> Exercise: Show all lines below holding the string "toolbar".
--- Provided data Enclosed Below ---
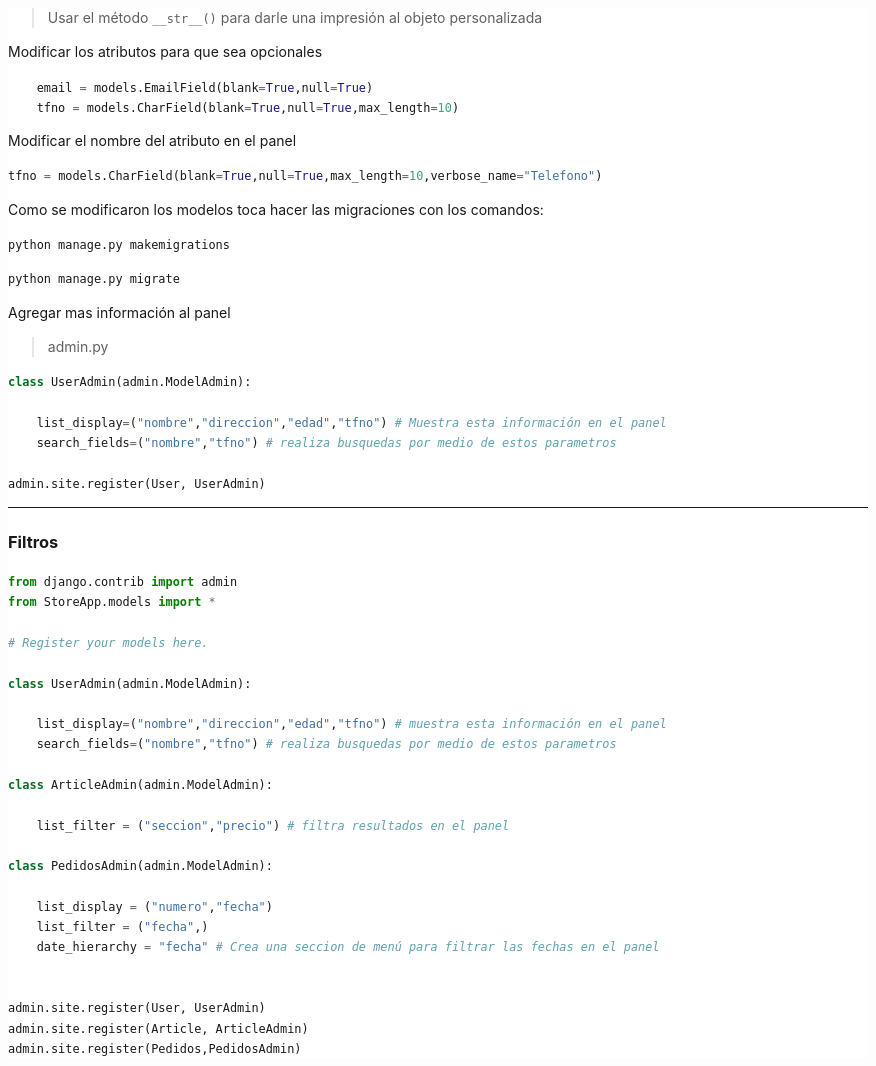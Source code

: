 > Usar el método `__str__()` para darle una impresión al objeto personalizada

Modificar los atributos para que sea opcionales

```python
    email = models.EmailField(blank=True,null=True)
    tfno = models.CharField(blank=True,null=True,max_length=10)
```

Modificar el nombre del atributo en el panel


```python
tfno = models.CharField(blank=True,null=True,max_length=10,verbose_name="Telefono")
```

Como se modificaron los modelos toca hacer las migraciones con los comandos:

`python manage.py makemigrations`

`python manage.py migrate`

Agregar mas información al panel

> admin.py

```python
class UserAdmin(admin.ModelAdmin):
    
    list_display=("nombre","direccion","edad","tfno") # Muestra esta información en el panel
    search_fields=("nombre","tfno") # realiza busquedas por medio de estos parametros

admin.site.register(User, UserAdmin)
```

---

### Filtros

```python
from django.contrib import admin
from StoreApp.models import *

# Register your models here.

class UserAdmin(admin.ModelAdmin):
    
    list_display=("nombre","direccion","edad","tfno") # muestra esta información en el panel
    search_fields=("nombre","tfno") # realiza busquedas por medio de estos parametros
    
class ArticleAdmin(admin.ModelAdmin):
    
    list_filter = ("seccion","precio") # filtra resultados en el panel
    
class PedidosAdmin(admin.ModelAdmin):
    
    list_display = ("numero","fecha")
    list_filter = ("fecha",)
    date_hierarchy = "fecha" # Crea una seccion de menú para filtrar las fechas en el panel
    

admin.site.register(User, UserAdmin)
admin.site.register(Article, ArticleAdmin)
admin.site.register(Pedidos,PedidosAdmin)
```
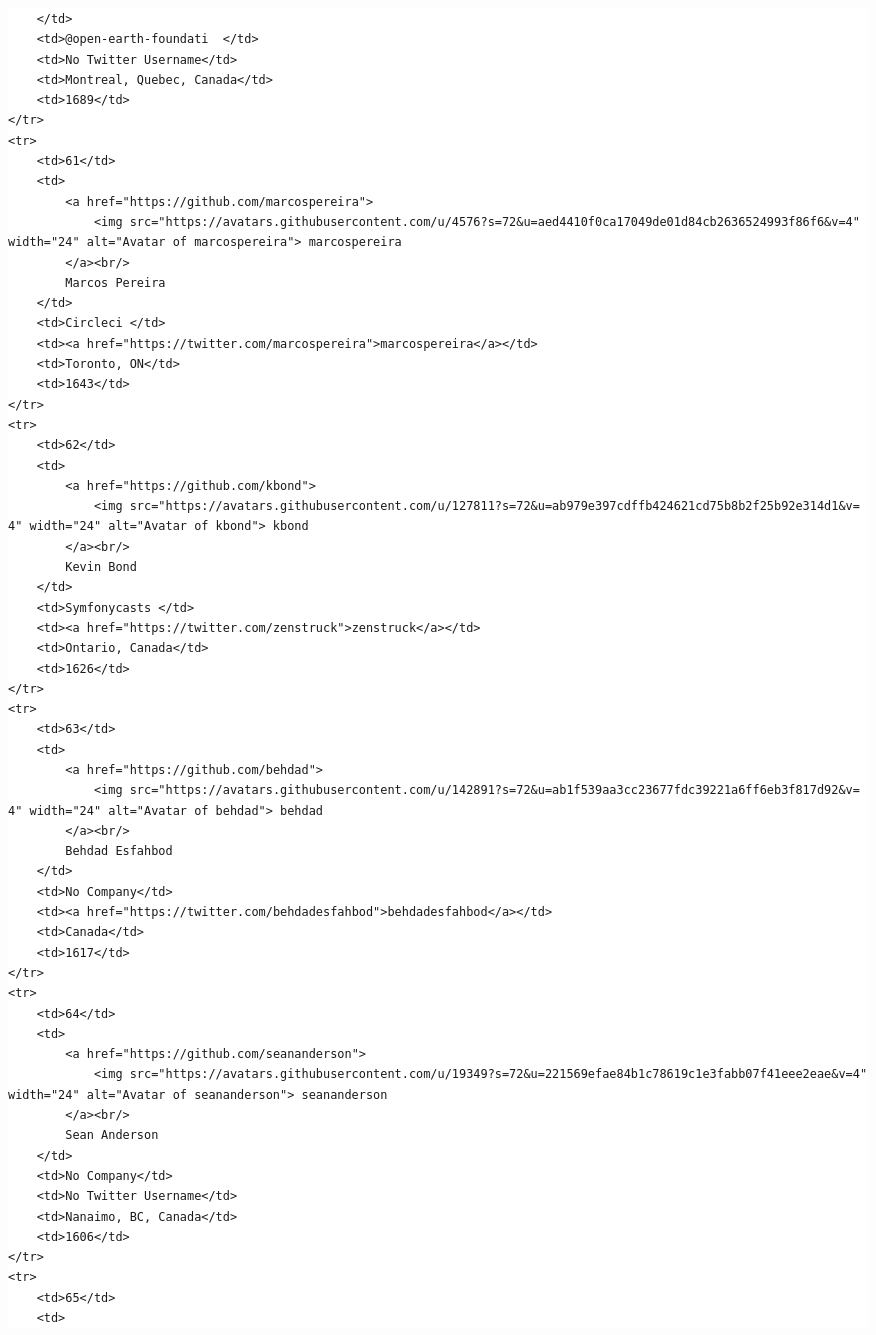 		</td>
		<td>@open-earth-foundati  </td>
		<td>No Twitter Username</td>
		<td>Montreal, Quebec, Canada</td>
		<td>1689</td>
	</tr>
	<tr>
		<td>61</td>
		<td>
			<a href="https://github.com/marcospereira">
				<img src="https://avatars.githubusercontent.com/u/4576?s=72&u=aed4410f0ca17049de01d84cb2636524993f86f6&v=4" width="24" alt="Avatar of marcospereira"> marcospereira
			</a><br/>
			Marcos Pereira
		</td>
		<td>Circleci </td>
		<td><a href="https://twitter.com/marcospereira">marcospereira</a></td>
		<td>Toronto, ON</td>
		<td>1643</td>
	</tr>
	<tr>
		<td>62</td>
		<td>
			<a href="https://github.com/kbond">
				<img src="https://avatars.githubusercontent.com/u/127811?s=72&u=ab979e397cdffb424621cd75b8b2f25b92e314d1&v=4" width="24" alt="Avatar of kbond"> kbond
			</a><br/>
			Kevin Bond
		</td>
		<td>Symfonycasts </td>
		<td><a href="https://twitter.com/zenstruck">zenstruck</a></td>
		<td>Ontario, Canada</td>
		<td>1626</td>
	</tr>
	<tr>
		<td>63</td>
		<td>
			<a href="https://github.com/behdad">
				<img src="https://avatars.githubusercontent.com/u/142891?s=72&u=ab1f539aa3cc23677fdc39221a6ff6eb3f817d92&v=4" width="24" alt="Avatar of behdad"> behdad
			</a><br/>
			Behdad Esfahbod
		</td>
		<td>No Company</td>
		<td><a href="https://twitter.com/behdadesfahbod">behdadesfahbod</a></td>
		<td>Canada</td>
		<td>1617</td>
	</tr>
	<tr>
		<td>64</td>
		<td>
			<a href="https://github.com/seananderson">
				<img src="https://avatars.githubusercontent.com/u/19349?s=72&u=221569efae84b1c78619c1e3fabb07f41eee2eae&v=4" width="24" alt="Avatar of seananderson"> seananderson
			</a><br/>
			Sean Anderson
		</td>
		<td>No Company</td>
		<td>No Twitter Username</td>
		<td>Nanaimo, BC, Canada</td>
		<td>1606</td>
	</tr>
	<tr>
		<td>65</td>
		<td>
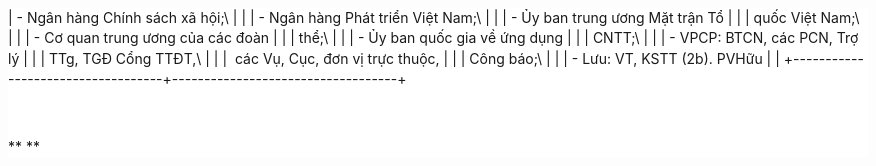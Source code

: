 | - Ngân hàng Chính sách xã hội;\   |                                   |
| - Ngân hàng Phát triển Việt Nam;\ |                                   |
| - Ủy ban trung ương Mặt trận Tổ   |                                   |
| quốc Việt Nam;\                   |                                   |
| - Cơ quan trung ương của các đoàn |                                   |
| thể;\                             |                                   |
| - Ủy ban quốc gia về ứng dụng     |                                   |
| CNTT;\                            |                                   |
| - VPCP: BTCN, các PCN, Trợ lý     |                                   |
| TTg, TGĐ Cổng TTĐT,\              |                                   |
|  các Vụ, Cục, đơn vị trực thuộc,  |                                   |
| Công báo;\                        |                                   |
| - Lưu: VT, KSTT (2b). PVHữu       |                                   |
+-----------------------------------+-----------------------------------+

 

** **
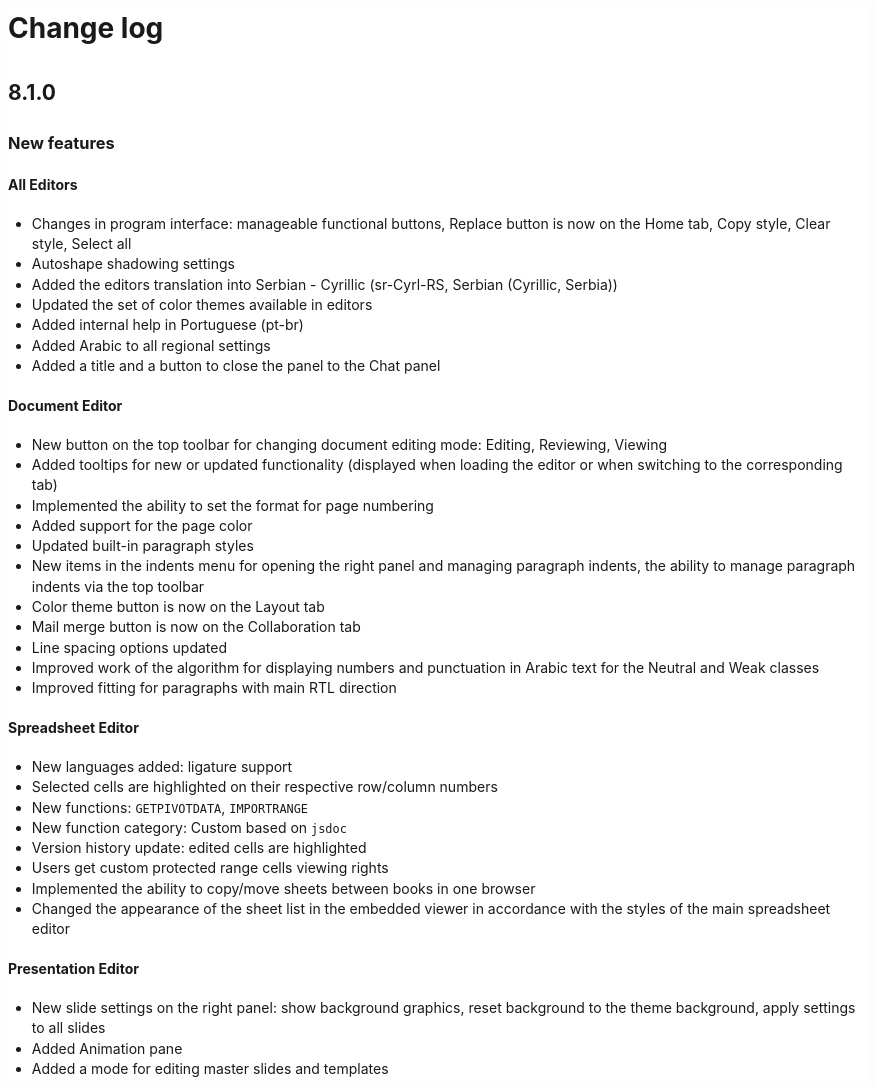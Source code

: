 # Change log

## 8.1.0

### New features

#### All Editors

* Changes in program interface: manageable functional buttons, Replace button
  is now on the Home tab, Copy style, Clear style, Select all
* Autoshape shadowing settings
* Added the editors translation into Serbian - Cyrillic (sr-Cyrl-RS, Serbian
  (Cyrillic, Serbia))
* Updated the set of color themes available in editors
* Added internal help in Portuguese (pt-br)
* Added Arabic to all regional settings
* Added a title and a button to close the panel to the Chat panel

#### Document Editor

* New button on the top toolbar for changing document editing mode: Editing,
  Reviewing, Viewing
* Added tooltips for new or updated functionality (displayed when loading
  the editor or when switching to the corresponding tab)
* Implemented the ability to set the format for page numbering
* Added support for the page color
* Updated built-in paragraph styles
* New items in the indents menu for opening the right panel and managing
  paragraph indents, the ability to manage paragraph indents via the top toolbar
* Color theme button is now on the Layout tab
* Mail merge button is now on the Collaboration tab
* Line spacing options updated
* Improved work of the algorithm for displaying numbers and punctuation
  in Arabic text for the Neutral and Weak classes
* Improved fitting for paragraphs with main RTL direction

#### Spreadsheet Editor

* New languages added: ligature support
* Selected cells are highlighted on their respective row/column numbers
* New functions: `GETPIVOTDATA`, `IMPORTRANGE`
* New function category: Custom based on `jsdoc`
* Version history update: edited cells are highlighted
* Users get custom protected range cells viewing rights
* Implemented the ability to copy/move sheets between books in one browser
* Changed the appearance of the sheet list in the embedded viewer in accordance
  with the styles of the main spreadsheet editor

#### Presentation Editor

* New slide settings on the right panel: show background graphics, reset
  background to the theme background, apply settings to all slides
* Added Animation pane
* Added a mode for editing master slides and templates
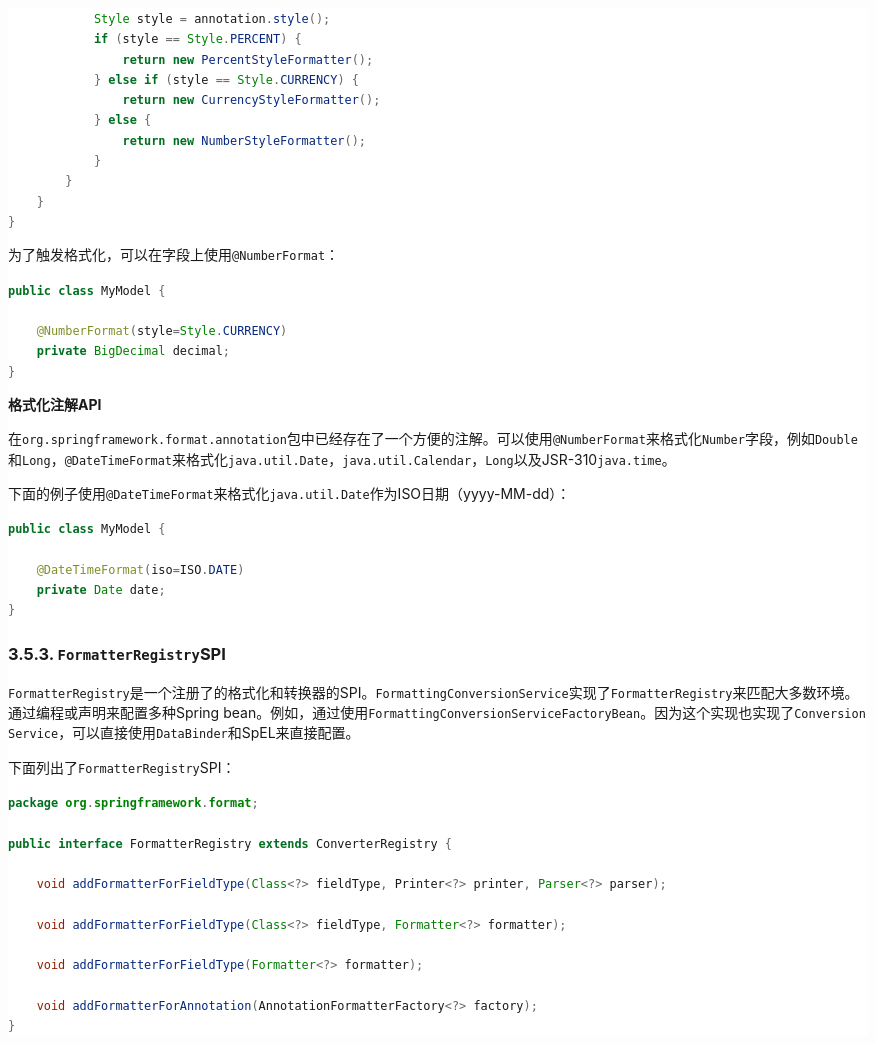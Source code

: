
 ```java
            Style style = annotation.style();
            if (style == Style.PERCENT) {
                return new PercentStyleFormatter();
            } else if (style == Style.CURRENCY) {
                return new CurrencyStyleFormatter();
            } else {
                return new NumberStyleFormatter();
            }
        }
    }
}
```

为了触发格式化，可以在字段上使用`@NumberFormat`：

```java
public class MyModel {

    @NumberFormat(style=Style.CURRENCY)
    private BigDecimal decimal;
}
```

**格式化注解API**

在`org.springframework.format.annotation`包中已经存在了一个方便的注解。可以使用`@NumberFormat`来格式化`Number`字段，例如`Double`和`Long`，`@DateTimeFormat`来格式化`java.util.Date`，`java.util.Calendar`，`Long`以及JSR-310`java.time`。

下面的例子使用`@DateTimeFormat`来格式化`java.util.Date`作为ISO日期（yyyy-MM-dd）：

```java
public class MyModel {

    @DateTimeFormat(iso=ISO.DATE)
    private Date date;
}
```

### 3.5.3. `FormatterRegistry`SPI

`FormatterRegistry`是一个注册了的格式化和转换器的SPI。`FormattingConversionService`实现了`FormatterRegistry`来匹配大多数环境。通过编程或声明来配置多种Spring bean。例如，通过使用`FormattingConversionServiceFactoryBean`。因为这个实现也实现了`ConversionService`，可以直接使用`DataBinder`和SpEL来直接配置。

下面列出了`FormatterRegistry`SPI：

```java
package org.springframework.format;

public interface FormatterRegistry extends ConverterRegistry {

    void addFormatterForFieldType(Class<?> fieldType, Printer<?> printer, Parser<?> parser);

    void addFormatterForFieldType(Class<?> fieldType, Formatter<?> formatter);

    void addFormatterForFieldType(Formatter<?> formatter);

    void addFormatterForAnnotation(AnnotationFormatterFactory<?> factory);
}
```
--- End of Enclosed Provided data ---
> Your solution:
* New button on the top toolbar for changing document editing mode: Editing,
  paragraph indents, the ability to manage paragraph indents via the top toolbar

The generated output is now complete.